Jean, Nevada, is a small casino settlement (only a handful of people live there, so you can't really call it a town) 30 miles southwest of Las Vegas and 12 miles northeast of the California state line. It hugs both sides of I-15, with the Gold Strike Hotel-Casino on the eastbound side, the Jean Conservation Camp (a minimum-security prison for women) on the westbound.
The first recorded activity around what would become Jean took place in 1904, when crews laid track through the area for the San Pedro, Los Angeles & Salt Lake Railroad. Eastbound and westbound crews hooked up the railroad a few miles west of Jean, driving a golden spike and completing the railroad in December of that year.
Once the railroad was operational, ore from the lead and zinc mines in the area was hauled seven miles by wagon train from the refinery at the newly founded town of Goodsprings to the nearest point on the track, where it was loaded into waiting train cars. The loading point was named Jean by George Fayle, the most prominent businessman in Goodsprings, after his wife.
Goodsprings declined within 10 years (George Fayle was a victim of the 1918 flu pandemic and it went quickly downhill from there) and Jean went to seed; for more than 50 years, the only settlements in the neighborhood were a few scattered ranches.
One of southern Nevada’s pioneers, Peter "Pop" Simon, arrived in Las Vegas in the 1920s. In one of his many deals, he bought a 360-acre parcel eight miles north of town, originally leasing it to Western Air Express, an early local airline. Western Air sunk a well for water and built a dirt runway and a small operations shack; this was Las Vegas’ first municipal airport. In 1940, the U.S. government bought out Simon and the other landowners in the area to establish the Las Vegas Army Air Field and open the Las Vegas Army Air Corps Gunnery School; this expanded into Nellis Air Force Base.
Pop Simon used the proceeds from that sale in part to buy a seven-stool lunch counter and gas station in Jean; over the next few years, he expanded it into a motel. For a view of the operation, click on the thumbnail image below of the couple of hotel postcards that were the only visual representation of the operation that we could find.

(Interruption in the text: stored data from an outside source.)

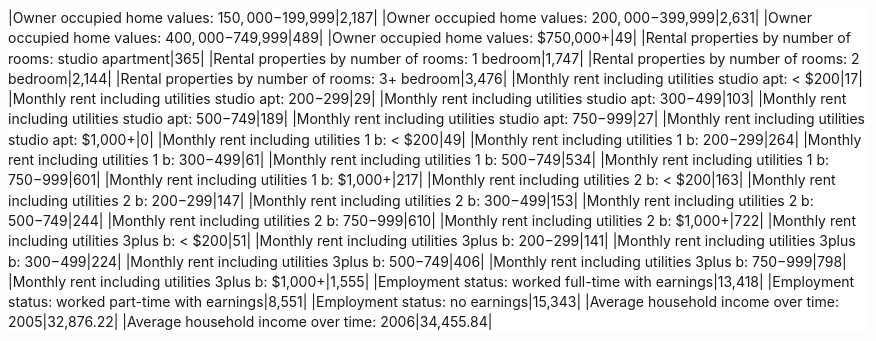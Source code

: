 |Owner occupied home values: $150,000-$199,999|2,187|
|Owner occupied home values: $200,000-$399,999|2,631|
|Owner occupied home values: $400,000-$749,999|489|
|Owner occupied home values: $750,000+|49|
|Rental properties by number of rooms: studio apartment|365|
|Rental properties by number of rooms: 1 bedroom|1,747|
|Rental properties by number of rooms: 2 bedroom|2,144|
|Rental properties by number of rooms: 3+ bedroom|3,476|
|Monthly rent including utilities studio apt: < $200|17|
|Monthly rent including utilities studio apt: $200-$299|29|
|Monthly rent including utilities studio apt: $300-$499|103|
|Monthly rent including utilities studio apt: $500-$749|189|
|Monthly rent including utilities studio apt: $750-$999|27|
|Monthly rent including utilities studio apt: $1,000+|0|
|Monthly rent including utilities 1 b: < $200|49|
|Monthly rent including utilities 1 b: $200-$299|264|
|Monthly rent including utilities 1 b: $300-$499|61|
|Monthly rent including utilities 1 b: $500-$749|534|
|Monthly rent including utilities 1 b: $750-$999|601|
|Monthly rent including utilities 1 b: $1,000+|217|
|Monthly rent including utilities 2 b: < $200|163|
|Monthly rent including utilities 2 b: $200-$299|147|
|Monthly rent including utilities 2 b: $300-$499|153|
|Monthly rent including utilities 2 b: $500-$749|244|
|Monthly rent including utilities 2 b: $750-$999|610|
|Monthly rent including utilities 2 b: $1,000+|722|
|Monthly rent including utilities 3plus b: < $200|51|
|Monthly rent including utilities 3plus b: $200-$299|141|
|Monthly rent including utilities 3plus b: $300-$499|224|
|Monthly rent including utilities 3plus b: $500-$749|406|
|Monthly rent including utilities 3plus b: $750-$999|798|
|Monthly rent including utilities 3plus b: $1,000+|1,555|
|Employment status: worked full-time with earnings|13,418|
|Employment status: worked part-time with earnings|8,551|
|Employment status: no earnings|15,343|
|Average household income over time: 2005|32,876.22|
|Average household income over time: 2006|34,455.84|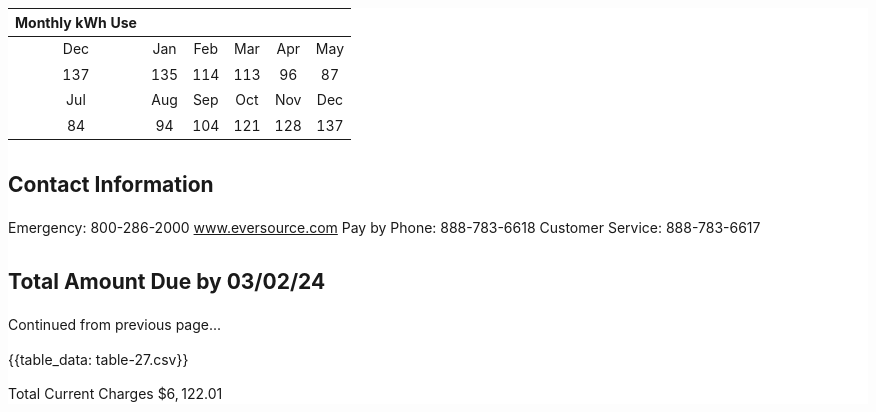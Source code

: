 
| Monthly kWh Use |  |  |  |  |  |
| :--: | :--: | :--: | :--: | :--: | :--: |
| Dec | Jan | Feb | Mar | Apr | May | Jun |
| 137 | 135 | 114 | 113 | 96 | 87 | 78 |
| Jul | Aug | Sep | Oct | Nov | Dec |  |
| 84 | 94 | 104 | 121 | 128 | 137 |  |

## Contact Information

Emergency: 800-286-2000
www.eversource.com
Pay by Phone: 888-783-6618
Customer Service: 888-783-6617

## Total Amount Due by 03/02/24

Continued from previous page...

{{table_data: table-27.csv}}

Total Current Charges $\$ 6,122.01$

In those days, it was quite a trip from Los Angeles to Las Vegas and these little rest stops were coming along Highway 91; in Nevada, though, gambling was part of the attraction. At Pop's, so was the car that Bonnie and Clyde Barrow were driving when they were shot. By 1947, Pop's little motel, diner, and gas station had grown into Pop's Oasis Casino, reportedly as large as the Flamingo on the incipient Las Vegas Strip.
The women's prison opened in Jean 1987. Pop's Oasis closed in 1988, when Pop and his partners began building Nevada Landing, which opened in 1989 on the westbound side of the freeway and the Gold Strike on the east side a year later.
Circus Circus bought both hotel-casinos for $725 million in 1995 and they were later absorbed into MGM Mirage when it bought out Mandalay Resorts Group.
In March 2007, MGM Mirage announced its intention to build a master-planned residential community on 166 acres it owns in Jean. No timeline or costs were announced for the project, but MGM announced that Nevada Landing would close on April 18, 2007, and the Gold Strike would close "eventually." Nevada Landing closed a month early on March 20 and was subsequently demolished, but the master-planned community never materialized.
In November 2008, MGM stated that it was actively exploring the sale of 116 acres on the Nevada Landing side of I-15, but that’s the last we heard of the property. The Gold Strike, which was renovated and expanded, in 2007, continues to operate on the eastbound side.